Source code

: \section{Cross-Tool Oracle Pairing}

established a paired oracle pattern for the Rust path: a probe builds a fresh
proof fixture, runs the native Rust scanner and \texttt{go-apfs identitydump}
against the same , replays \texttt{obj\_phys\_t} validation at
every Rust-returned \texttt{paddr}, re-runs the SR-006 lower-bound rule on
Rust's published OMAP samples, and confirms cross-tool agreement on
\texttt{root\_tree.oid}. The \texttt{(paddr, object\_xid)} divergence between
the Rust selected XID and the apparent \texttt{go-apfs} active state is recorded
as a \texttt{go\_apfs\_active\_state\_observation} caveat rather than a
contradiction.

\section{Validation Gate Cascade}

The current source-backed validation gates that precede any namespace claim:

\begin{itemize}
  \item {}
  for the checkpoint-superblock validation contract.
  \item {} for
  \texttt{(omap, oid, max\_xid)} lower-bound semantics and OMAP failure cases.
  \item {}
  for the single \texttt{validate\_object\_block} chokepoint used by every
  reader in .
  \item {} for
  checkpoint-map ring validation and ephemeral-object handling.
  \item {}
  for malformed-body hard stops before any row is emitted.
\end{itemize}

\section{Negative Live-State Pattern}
------------------------------------
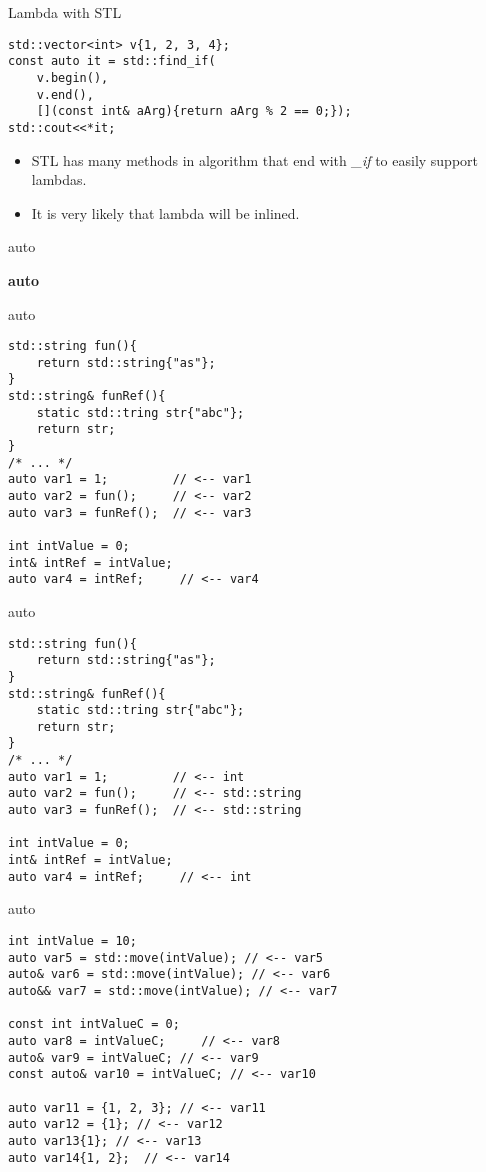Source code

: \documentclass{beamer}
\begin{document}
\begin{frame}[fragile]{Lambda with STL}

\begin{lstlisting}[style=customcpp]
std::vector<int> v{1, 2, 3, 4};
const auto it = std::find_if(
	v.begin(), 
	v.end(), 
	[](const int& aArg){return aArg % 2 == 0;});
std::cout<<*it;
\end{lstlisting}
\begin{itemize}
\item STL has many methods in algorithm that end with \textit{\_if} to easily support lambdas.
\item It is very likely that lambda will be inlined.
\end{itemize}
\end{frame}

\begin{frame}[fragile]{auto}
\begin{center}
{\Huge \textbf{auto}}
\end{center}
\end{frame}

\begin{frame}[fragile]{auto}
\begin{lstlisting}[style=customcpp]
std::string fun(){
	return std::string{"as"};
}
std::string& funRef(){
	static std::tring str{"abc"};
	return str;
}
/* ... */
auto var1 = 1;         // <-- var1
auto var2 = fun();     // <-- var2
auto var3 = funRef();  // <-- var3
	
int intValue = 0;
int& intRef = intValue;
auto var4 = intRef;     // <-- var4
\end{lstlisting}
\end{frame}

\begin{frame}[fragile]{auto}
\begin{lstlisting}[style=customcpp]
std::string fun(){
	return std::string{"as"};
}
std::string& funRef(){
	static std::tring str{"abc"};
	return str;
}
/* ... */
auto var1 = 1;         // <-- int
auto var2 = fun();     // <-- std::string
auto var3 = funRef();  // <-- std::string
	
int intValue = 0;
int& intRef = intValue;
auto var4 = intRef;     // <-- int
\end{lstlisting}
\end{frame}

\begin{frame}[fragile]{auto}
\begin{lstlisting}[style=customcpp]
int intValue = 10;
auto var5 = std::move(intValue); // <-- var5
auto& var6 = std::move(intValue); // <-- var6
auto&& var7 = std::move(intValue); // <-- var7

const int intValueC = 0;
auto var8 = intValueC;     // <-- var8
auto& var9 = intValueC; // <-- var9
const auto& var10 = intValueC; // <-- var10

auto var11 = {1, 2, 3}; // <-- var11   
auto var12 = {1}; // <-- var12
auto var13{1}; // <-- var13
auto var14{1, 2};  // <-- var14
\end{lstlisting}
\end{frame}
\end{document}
------------------------------------
§ **WHAT YOU WILL DO**: Go through the material and copy out every line with "checkpoint" in it.

§ **EXERCISE ANSWER**:
  for the checkpoint-superblock validation contract.
  checkpoint-map ring validation and ephemeral-object handling.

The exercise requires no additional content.